One-step double immunolabeling of mouse interdigitating reticular cells: simultaneous application of pre-formed complexes of monoclonal rat antibody M1-8 with horseradish peroxidase-linked anti-rat immunoglobulins and of monoclonal mouse anti-Ia antibody with alkaline phosphatase-coupled anti-mouse immunoglobulins

J Histochem Cytochem 1991 Dec;39(12):1719-23.PMID:1940324DOI:10.1177/39.12.1940324.
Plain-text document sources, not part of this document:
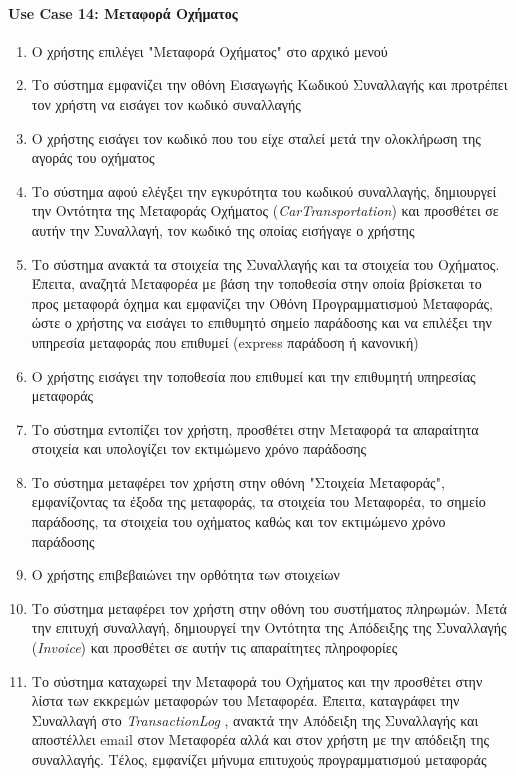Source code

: \documentclass{../ol-softwaremanual}
\begin{document}
	\paragraph{\en Use Case 14: \gr Μεταφορά Οχήματος}  
	\begin{enumerate}
		\item Ο χρήστης επιλέγει \en"\gr Μεταφορά Οχήματος\en" \gr στο αρχικό μενού
		\item Το σύστημα εμφανίζει την οθόνη Εισαγωγής Κωδικού Συναλλαγής και προτρέπει τον χρήστη να εισάγει τον κωδικό συναλλαγής
		\item Ο χρήστης εισάγει τον κωδικό που του είχε σταλεί μετά την ολοκλήρωση της αγοράς του οχήματος
		\item Το σύστημα αφού ελέγξει την εγκυρότητα του κωδικού συναλλαγής, δημιουργεί την Οντότητα της Μεταφοράς Οχήματος (\en\textit{CarTransportation}\gr) και προσθέτει σε αυτήν την Συναλλαγή, τον κωδικό της οποίας εισήγαγε ο χρήστης
		\item Το σύστημα ανακτά τα στοιχεία της Συναλλαγής και τα στοιχεία του Οχήματος. Έπειτα, αναζητά Μεταφορέα με βάση την τοποθεσία στην οποία βρίσκεται το προς μεταφορά όχημα και εμφανίζει την Οθόνη Προγραμματισμού Μεταφοράς, ώστε ο χρήστης να εισάγει το επιθυμητό σημείο παράδοσης και να επιλέξει την υπηρεσία μεταφοράς που επιθυμεί (\en express \gr παράδοση ή κανονική)		
		\item Ο χρήστης εισάγει την τοποθεσία που επιθυμεί και την επιθυμητή υπηρεσίας μεταφοράς
		\item Το σύστημα εντοπίζει τον χρήστη, προσθέτει στην Μεταφορά τα απαραίτητα στοιχεία και υπολογίζει τον εκτιμώμενο χρόνο παράδοσης
		\item Το σύστημα μεταφέρει τον χρήστη στην οθόνη \en"\gr Στοιχεία Μεταφοράς\en"\gr, εμφανίζοντας τα έξοδα της μεταφοράς, τα στοιχεία του Μεταφορέα, το σημείο παράδοσης, τα στοιχεία του οχήματος καθώς και τον εκτιμώμενο χρόνο παράδοσης 
		\item Ο χρήστης επιβεβαιώνει την ορθότητα των στοιχείων 				
		\item Το σύστημα μεταφέρει τον χρήστη στην οθόνη του συστήματος πληρωμών. Μετά την επιτυχή συναλλαγή, δημιουργεί την Οντότητα της Απόδειξης της Συναλλαγής (\en \textit{Invoice}\gr) και προσθέτει σε αυτήν τις απαραίτητες πληροφορίες  
		\item Το σύστημα καταχωρεί την Μεταφορά του Οχήματος και την προσθέτει στην λίστα των εκκρεμών μεταφορών του Μεταφορέα. Έπειτα, καταγράφει την Συναλλαγή στο \en \textit{TransactionLog} \gr, ανακτά την Απόδειξη της Συναλλαγής και αποστέλλει \en email \gr στον Μεταφορέα αλλά και στον χρήστη με την απόδειξη της συναλλαγής. Τέλος, εμφανίζει μήνυμα επιτυχούς προγραμματισμού μεταφοράς
	\end{enumerate}
	
\end{document}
A novel one-step double immunolabeling method was elaborated on the basis of the simultaneous application of preformed molecular complexes of two primary antibodies with their specific secondary antibodies labeled with different enzymes. Treatment with a rat monoclonal antibody (MAb), M1-8, pre-coupled with horseradish peroxidase-linked sheep anti-rat immunoglobulins, and enzyme reaction revealed by the 3-amino-9-ethylcarbazole/hydrogen peroxide reaction, resulted in red-brown intracytoplasmic staining of interdigitating reticular cells in the lymph nodes of Balb/c mice. Another molecular complex, made of mouse anti-Ia MAb with alkaline phosphatase-linked rabbit anti-mouse immunoglobulins, applied at the same time and then developed with Naphthol AS-BI-Phosphate/fast blue BB as substrate, yielded blue surface staining of this cell type in addition to labeling of B-lymphocytes. The method described provides the possibility of relatively rapid double antigen detection where the binding sites of the secondary antibodies are saturated by the specific primary immunoglobulins. This approach seems to avoid nonspecific binding of primary antibodies to Fc receptors, and the unwanted binding of secondary antibodies with cell surface immunoglobulins on B-lymphocytes or with crossreactive primary antibodies used in the other sequence, if the primary antibodies and the tissue are the same or crossreactive animal species.